Mothers get a reputation for having superpowers, but I never feel more human than I do on ugly days. They’re a challenging reminder that I might be doing too much or setting too high expectations for myself and my kids. They’re a call to action, a demand to drop everything I’m doing and just be a mother—not a housekeeper or chef or writer or some long-lost version of myself that used to be able to spend her days however she wished.
And usually, the simple act of just being a mother is what we all need. I pull the toddler onto my lap and ask him to choose a book for us to read together. I kneel down in front of a whining child to say that I’m listening and I want to help him. I grab whichever kid is within reach and give him a really good hug—the kind of hug that fills us both up and reminds us how much love is there between us, even if neither one of us is acting much like it that day.

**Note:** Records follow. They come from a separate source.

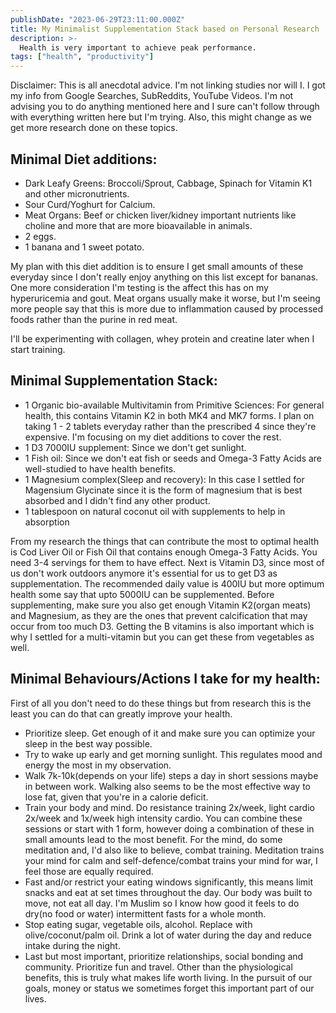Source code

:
 ```yaml
---
publishDate: "2023-06-29T23:11:00.000Z"
title: My Minimalist Supplementation Stack based on Personal Research
description: >-
  Health is very important to achieve peak performance.
tags: ["health", "productivity"]
---
```


Disclaimer: This is all anecdotal advice. I'm not linking studies nor will I. I got my info from Google Searches, SubReddits, YouTube Videos. I'm not advising you to do anything mentioned here and I sure can't follow through with everything written here but I'm trying. Also, this might change as we get more research done on these topics.

## Minimal Diet additions:

- Dark Leafy Greens: Broccoli/Sprout, Cabbage, Spinach for Vitamin K1 and other micronutrients.
- Sour Curd/Yoghurt for Calcium.
- Meat Organs: Beef or chicken liver/kidney important nutrients like choline and more that are more bioavailable in animals.
- 2 eggs.
- 1 banana and 1 sweet potato.

My plan with this diet addition is to ensure I get small amounts of these everyday since I don't really enjoy anything on this list except for bananas. One more consideration I'm testing is the affect this has on my hyperuricemia and gout. Meat organs usually make it worse, but I'm seeing more people say that this is more due to inflammation caused by processed foods rather than the purine in red meat.

I'll be experimenting with collagen, whey protein and creatine later when I start training.

## Minimal Supplementation Stack:

- 1 Organic bio-available Multivitamin from Primitive Sciences: For general health, this contains Vitamin K2 in both MK4 and MK7 forms. I plan on taking 1 - 2 tablets everyday rather than the prescribed 4 since they're expensive. I'm focusing on my diet additions to cover the rest.
- 1 D3 7000IU supplement: Since we don't get sunlight.
- 1 Fish oil: Since we don't eat fish or seeds and Omega-3 Fatty Acids are well-studied to have health benefits.
- 1 Magnesium complex(Sleep and recovery): In this case I settled for Magensium Glycinate since it is the form of magnesium that is best absorbed and I didn't find any other product.
- 1 tablespoon on natural coconut oil with supplements to help in absorption

From my research the things that can contribute the most to optimal health is Cod Liver Oil or Fish Oil that contains enough Omega-3 Fatty Acids. You need 3-4 servings for them to have effect. Next is Vitamin D3, since most of us don't work outdoors anymore it's essential for us to get D3 as supplementation. The recommended daily value is 400IU but more optimum health some say that upto 5000IU can be supplemented. Before supplementing, make sure you also get enough Vitamin K2(organ meats) and Magnesium, as they are the ones that prevent calcification that may occur from too much D3. Getting the B vitamins is also important which is why I settled for a multi-vitamin but you can get these from vegetables as well.

## Minimal Behaviours/Actions I take for my health:

First of all you don't need to do these things but from research this is the least you can do that can greatly improve your health.

- Prioritize sleep. Get enough of it and make sure you can optimize your sleep in the best way possible.
- Try to wake up early and get morning sunlight. This regulates mood and energy the most in my observation.
- Walk 7k-10k(depends on your life) steps a day in short sessions maybe in between work. Walking also seems to be the most effective way to lose fat, given that you're in a calorie deficit.
- Train your body and mind. Do resistance training 2x/week, light cardio 2x/week and 1x/week high intensity cardio. You can combine these sessions or start with 1 form, however doing a combination of these in small amounts lead to the most benefit. For the mind, do some meditation and, I'd also like to believe, combat training. Meditation trains your mind for calm and self-defence/combat trains your mind for war, I feel those are equally required.
- Fast and/or restrict your eating windows significantly, this means limit snacks and eat at set times throughout the day. Our body was built to move, not eat all day. I'm Muslim so I know how good it feels to do dry(no food or water) intermittent fasts for a whole month.
- Stop eating sugar, vegetable oils, alcohol. Replace with olive/coconut/palm oil. Drink a lot of water during the day and reduce intake during the night.
- Last but most important, prioritize relationships, social bonding and community. Prioritize fun and travel. Other than the physiological benefits, this is truly what makes life worth living. In the pursuit of our goals, money or status we sometimes forget this important part of our lives.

The ugly days leave me with plenty of regret and self-loathing, not to mention a wealth of doubt about my mothering abilities. On ugly days, I worry that I’ve scarred my kids for life or somehow made them feel unwelcome in our family as they are—with flaws and faults and many, many things left to learn. They are still little. I forget that way too often.
What I don’t forget, though, is that I am their mother no matter what; for better or worse, I’m not going anywhere.
I was an ugly mother today, but after my kids went to bed, I snuck into their rooms and watched them sleep. I put my hand on their backs and felt them breathing. I silently apologized for all the ways in which I failed them and promised to do better tomorrow.
That’s really what mothering is about: having your best and worst moments all at once, wrestling with painful self-doubt, clinging to the crushing love you feel for your kids, and then waking up to do it all again the next day.
I was an ugly mother today, but I will still be here tomorrow—and that is beautiful.